Problem to solve: What is the number of lines in these records with "routing" in them? Answer with that number only.
________________
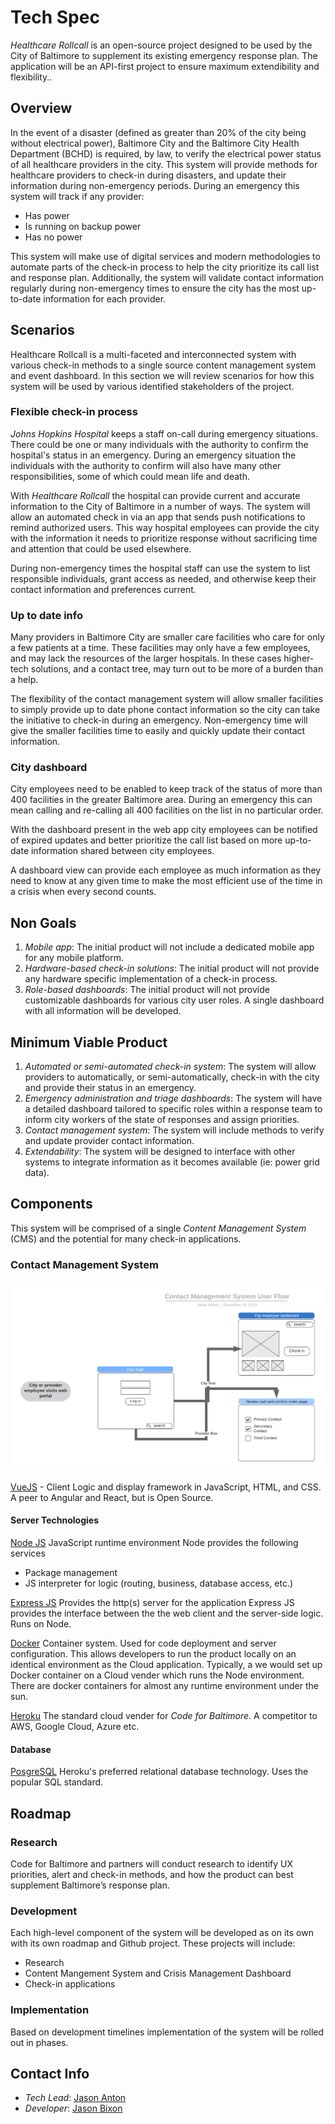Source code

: # Tech Spec

*_Healthcare Rollcall_* is an open-source project designed to be used by the City of Baltimore to supplement its existing emergency response plan. The application will be an API-first project to ensure maximum extendibility and flexibility..

## Overview

In the event of a disaster (defined as greater than 20% of the city being without electrical power), Baltimore City and the Baltimore City Health Department (BCHD) is required, by law, to verify the electrical power status of all healthcare providers in the city. This system will provide methods for healthcare providers to check-in during disasters, and update their information during non-emergency periods. During an emergency this system will track if any provider:

* Has power
* Is running on backup power
* Has no power

This system will make use of digital services and modern methodologies to automate parts of the check-in process to help the city prioritize its call list and response plan. Additionally, the system will validate contact information regularly during non-emergency times to ensure the city has the most up-to-date information for each provider.

## Scenarios

Healthcare Rollcall is a multi-faceted and interconnected system with various check-in methods to a single source content management system and event dashboard. In this section we will review scenarios for how this system will be used by various identified stakeholders of the project.

### Flexible check-in process

_Johns Hopkins Hospital_ keeps a staff on-call during emergency situations. There could be one or many individuals with the authority to confirm the hospital's status in an emergency. During an emergency situation the individuals with the authority to confirm will also have many other responsibilities, some of which could mean life and death.

With _Healthcare Rollcall_ the hospital can provide current and accurate information to the City of Baltimore in a number of ways. The system will allow an automated check in via an app that sends push notifications to remind authorized users. This way hospital employees can provide the city with the information it needs to prioritize response without sacrificing time and attention that could be used elsewhere.

During non-emergency times the hospital staff can use the system to list responsible individuals, grant access as needed, and otherwise keep their contact information and preferences current. 

### Up to date info

Many providers in Baltimore City are smaller care facilities who care for only a few patients at a time. These facilities may only have a few employees, and may lack the resources of the larger hospitals. In these cases higher-tech solutions, and a contact tree, may turn out to be more of a burden than a help. 

The flexibility of the contact management system will allow smaller facilities to simply provide up to date phone contact information so the city can take the initiative to check-in during an emergency. Non-emergency time will give the smaller facilities time to easily and quickly update their contact information. 

### City dashboard

City employees need to be enabled to keep track of the status of more than 400 facilities in the greater Baltimore area. During an emergency this can mean calling and re-calling all 400 facilities on the list in no particular order.

With the dashboard present in the web app city employees can be notified of expired updates and better prioritize the call list based on more up-to-date information shared between city employees. 

A dashboard view can provide each employee as much information as they need to know at any given time to make the most efficient use of the time in a crisis when every second counts.

## Non Goals

1. _Mobile app_: The initial product will not include a dedicated mobile app for any mobile platform.
2. _Hardware-based check-in solutions_: The initial product will not provide any hardware specific implementation of a check-in process.
3. _Role-based dashboards_: The initial product will not provide customizable dashboards for various city user roles. A single dashboard with all information will be developed.

## Minimum Viable Product

1. _Automated or semi-automated check-in system_: The system will allow providers to automatically, or semi-automatically, check-in with the city and provide their status in an emergency.
2. _Emergency administration and triage dashboards_: The system will have a detailed dashboard tailored to specific roles within a response team to inform city workers of the state of responses and assign priorities.
3. _Contact management system_: The system will include methods to verify and update provider contact information.
4. _Extendability_: The system will be designed to interface with other systems to integrate information as it becomes available (ie: power grid data).

## Components

This system will be comprised of a single _Content Management System_ (CMS) and the potential for many check-in applications.

### Contact Management System

![User flow](img/cms_user_flow.png)

[VueJS](https://vuejs.org/) - Client Logic and display framework in JavaScript, HTML, and CSS. A peer to Angular and React, but is Open Source.

#### Server Technologies

[Node JS](https://nodejs.org/en/) JavaScript runtime environment
Node provides the following services

* Package management
* JS interpreter for logic (routing, business, database access, etc.)

[Express JS](https://expressjs.com/en/guide/routing.html) Provides the http(s) server for the application
Express JS provides the interface between the the web client and the server-side logic. Runs on Node.

[Docker](https://www.docker.com/products/docker-desktop) Container system. Used for code deployment and server configuration. This allows developers to run the product locally on an identical environment as the Cloud application. Typically, a we would set up Docker container on a Cloud vender which runs the Node environment. There are docker containers for almost any runtime environment under the sun. 

[Heroku](https://www.heroku.com/) The standard cloud vender for _Code for Baltimore._ A competitor to AWS, Google Cloud, Azure etc.

#### Database

[PosgreSQL](https://www.docker.com/products/docker-desktop) Heroku's preferred relational database technology. Uses the popular SQL standard.

## Roadmap

### Research

Code for Baltimore and partners will conduct research to identify UX priorities, alert and check-in methods, and how the product can best supplement Baltimore’s response plan.

### Development

Each high-level component of the system will be developed as on its own with its own roadmap and Github project. These projects will include:

* Research
* Content Mangement System and Crisis Management Dashboard
* Check-in applications

### Implementation

Based on development timelines implementation of the system will be rolled out in phases.

## Contact Info

* _Tech Lead_: [Jason Anton](https://github.com/revjtanton)
* _Developer_: [Jason Bixon](https://github.com/jbixon13)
________________
Answer to the problem: 2